Task prompt: Count every line below containing "with"; state the number only.

Source information START

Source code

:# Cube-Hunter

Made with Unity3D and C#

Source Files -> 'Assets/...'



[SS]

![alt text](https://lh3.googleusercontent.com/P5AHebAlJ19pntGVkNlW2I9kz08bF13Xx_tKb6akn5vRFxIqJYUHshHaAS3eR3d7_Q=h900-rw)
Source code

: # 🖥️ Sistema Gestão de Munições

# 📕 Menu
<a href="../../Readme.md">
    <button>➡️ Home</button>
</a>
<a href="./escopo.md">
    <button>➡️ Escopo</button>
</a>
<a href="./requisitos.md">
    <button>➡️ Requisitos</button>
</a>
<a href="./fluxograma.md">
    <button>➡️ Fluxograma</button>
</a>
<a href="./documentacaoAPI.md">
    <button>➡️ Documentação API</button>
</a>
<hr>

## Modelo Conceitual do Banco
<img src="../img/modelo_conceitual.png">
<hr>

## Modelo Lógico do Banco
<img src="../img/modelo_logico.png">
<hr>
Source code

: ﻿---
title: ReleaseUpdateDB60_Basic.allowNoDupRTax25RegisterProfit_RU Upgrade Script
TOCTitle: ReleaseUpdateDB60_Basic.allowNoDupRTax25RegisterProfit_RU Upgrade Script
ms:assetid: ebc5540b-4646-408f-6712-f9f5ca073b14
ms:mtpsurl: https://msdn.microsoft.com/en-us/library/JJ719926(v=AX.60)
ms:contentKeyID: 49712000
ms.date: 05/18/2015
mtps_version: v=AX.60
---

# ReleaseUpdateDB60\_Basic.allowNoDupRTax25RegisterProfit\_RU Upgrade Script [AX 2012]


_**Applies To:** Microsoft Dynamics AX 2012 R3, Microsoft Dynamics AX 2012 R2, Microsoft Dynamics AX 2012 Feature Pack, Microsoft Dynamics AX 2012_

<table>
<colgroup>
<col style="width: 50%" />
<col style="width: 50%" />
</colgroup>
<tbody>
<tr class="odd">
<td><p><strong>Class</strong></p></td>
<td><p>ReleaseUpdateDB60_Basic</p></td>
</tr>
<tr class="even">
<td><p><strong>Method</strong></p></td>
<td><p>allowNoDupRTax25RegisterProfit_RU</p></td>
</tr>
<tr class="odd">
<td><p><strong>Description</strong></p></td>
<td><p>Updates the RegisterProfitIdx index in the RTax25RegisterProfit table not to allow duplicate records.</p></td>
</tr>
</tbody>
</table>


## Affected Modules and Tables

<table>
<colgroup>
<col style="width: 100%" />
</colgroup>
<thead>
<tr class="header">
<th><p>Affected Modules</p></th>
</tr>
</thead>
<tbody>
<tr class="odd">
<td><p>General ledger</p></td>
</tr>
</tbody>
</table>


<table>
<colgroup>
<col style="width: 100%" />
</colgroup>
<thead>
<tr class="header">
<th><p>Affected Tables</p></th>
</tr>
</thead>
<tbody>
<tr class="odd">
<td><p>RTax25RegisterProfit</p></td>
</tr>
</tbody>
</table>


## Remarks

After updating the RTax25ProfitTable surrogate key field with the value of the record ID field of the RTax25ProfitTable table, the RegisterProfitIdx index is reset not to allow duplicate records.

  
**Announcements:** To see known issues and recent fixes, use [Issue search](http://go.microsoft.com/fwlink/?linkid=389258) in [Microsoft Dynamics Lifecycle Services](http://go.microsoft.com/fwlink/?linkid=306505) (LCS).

Source information END

Task response: 2